— Не нервничай, — обнадежил Бабададзе. — Мы рядом.
— Ладно, перед смертью не надышишься, — пробурчал старший брат. — Пошли…
* * *
— Добрый день. Господа, вы знаете правила…
Неприветливый начальник СБ в прихожей, секьюрити с приборами — господа правила знали очень хорошо, оружие оставили в машинах и безропотно позволили «прозвонить» себя и обыскать.
В гостиной посетителей трепетно поджидал секретарь вождя Миша: полненький, рыхловатый молодой человек с ранней лысиной и голубенькими глазками.
Злые языки утверждали, что Миша — большой шалунишка по арьергардной части, и якобы именно это позволяет ему много лет успешно трудиться секретарем у такого капризного и своенравного Хозяина. В самом деле, внешность Миши вполне располагала к такого рода пересудам, но «средние» знали, что это всего лишь сплетни. Старик всю жизнь неистово любил женщин, а Мишу держал исключительно за деловые качества: пухлый душка обладал острым умом, феноменальной памятью и неукоснительной обязательностью протокольного робота.
— Ждет? — вместо приветствия уточнил Игорь Викторович.
— Не то слово, — Миша был подавлен и сильно расстроен. — Пойдемте уже быстрее…
Здоровяки остались в гостиной, в ненавязчивой компании пятерых хмурых секьюрити, которые сторожко посматривали на гостей и то и дело трогали гарнитуру в ухе (как бы не пропустить команду «Фас!»), а Игорь Викторович с Мишей поднялись на второй этаж.
У дверей кабинета мрачными изваяниями застыли двое «телков» [2] Телохранители (сленг). Не путать с охраной — это разные службы.
Хозяина. Это было заметным отклонением от нормы, даже с учетом пиковой ситуации. В норме телохранители сопровождали вождя только при выходе из дома, а в другое время находились в специально отведенном для них помещении.
Миша приоткрыл дверь кабинета и робко доложил:
— Ковров прибыл.
— Пусть заходит, — ответил негромкий голос.
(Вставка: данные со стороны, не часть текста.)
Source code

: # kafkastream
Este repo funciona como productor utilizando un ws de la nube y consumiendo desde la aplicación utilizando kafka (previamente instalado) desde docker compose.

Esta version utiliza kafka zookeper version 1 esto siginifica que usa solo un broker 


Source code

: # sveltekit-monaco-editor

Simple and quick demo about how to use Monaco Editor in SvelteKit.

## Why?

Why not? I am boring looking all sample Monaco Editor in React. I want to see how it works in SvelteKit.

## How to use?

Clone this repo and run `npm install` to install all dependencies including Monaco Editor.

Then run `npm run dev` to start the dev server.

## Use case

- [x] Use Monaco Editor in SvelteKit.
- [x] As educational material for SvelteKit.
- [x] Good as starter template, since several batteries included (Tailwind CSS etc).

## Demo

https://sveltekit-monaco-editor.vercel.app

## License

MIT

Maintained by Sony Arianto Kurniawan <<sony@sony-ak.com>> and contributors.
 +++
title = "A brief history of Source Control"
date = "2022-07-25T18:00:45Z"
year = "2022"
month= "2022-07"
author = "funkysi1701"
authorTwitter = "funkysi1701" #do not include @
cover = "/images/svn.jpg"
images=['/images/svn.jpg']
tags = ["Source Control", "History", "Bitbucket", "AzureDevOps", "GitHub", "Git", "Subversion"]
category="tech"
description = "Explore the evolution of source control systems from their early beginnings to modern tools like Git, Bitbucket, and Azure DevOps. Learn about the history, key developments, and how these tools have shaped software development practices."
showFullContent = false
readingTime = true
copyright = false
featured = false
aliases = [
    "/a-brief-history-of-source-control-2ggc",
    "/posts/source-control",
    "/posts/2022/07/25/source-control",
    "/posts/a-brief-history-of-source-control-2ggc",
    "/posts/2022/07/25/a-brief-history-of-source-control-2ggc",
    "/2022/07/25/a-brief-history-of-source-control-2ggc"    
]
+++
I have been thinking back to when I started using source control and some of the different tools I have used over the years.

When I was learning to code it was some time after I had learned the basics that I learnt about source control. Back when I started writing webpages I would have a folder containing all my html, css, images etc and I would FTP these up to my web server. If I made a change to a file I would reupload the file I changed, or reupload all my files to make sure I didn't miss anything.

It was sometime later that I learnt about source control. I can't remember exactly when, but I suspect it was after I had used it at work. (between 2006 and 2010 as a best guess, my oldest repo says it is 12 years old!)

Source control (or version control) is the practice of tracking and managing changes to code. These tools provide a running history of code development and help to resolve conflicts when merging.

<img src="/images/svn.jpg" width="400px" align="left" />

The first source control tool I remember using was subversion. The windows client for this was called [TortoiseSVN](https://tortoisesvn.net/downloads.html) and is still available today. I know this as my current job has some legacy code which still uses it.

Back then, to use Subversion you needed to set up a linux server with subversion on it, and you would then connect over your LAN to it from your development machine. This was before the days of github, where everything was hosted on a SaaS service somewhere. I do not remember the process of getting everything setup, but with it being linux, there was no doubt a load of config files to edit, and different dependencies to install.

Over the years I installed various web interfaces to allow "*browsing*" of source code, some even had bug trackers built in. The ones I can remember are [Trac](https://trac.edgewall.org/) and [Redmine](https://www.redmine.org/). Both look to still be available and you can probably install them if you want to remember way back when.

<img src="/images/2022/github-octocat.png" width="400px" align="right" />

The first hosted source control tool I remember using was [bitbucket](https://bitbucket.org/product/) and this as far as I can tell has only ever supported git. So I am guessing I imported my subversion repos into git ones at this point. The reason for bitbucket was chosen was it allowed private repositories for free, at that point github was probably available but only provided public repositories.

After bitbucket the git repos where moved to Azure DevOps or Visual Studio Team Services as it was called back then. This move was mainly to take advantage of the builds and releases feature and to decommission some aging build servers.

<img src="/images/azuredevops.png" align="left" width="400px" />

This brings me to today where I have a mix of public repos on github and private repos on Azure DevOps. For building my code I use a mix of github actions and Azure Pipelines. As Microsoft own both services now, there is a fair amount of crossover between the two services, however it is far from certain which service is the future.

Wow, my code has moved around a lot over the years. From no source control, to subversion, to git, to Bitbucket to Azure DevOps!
Генерал, не мешкая, вошел, а Миша остался снаружи и закрыл за ним дверь. И вроде бы он сделал это аккуратно, с присущей ему деликатностью, но, как показалось генералу, тяжеленная дубовая дверь бухнула в косяк с каким-то зловещим подтекстом. Ни дать ни взять как дверь склепа, где в Средневековье замуровывали осужденных на заточение ренегатов-отступников, восставших против воли Клана.
* * *
В кабинете накурено, повсюду разбросаны бумаги, в радиусе полутора метров у огромного камина пол усеян жирными хлопьями сажи: нетрудно предположить, что совсем недавно здесь в спешке жгли документы.
За столом сидел полный пожилой человек в белоснежной сорочке и рассматривал на просвет наполненный на треть бокал. В пепельнице дымилась толстая гаванская сигара. Рядышком стояла бутылка коньяка «Двин».
Можно было смело биться на миллион золотых, что это самый настоящий «Двин» из старого неприкосновенного запаса, а сигара именно гаванская. В этом кабинете, и в этом доме вообще, все было на сто процентов настоящее: от неброской, но страшно дорогой антикварной мебели и иранских ковров, до лучших в стране телохранителей. И хозяин дома — редкий представитель медленно, но верно вымирающей плеяды теневых правителей советской эпохи — был самым настоящим Вождем клана, во всех доступных трактовках этого значения, а не просто номенклатурной единицей в системе клановой иерархии.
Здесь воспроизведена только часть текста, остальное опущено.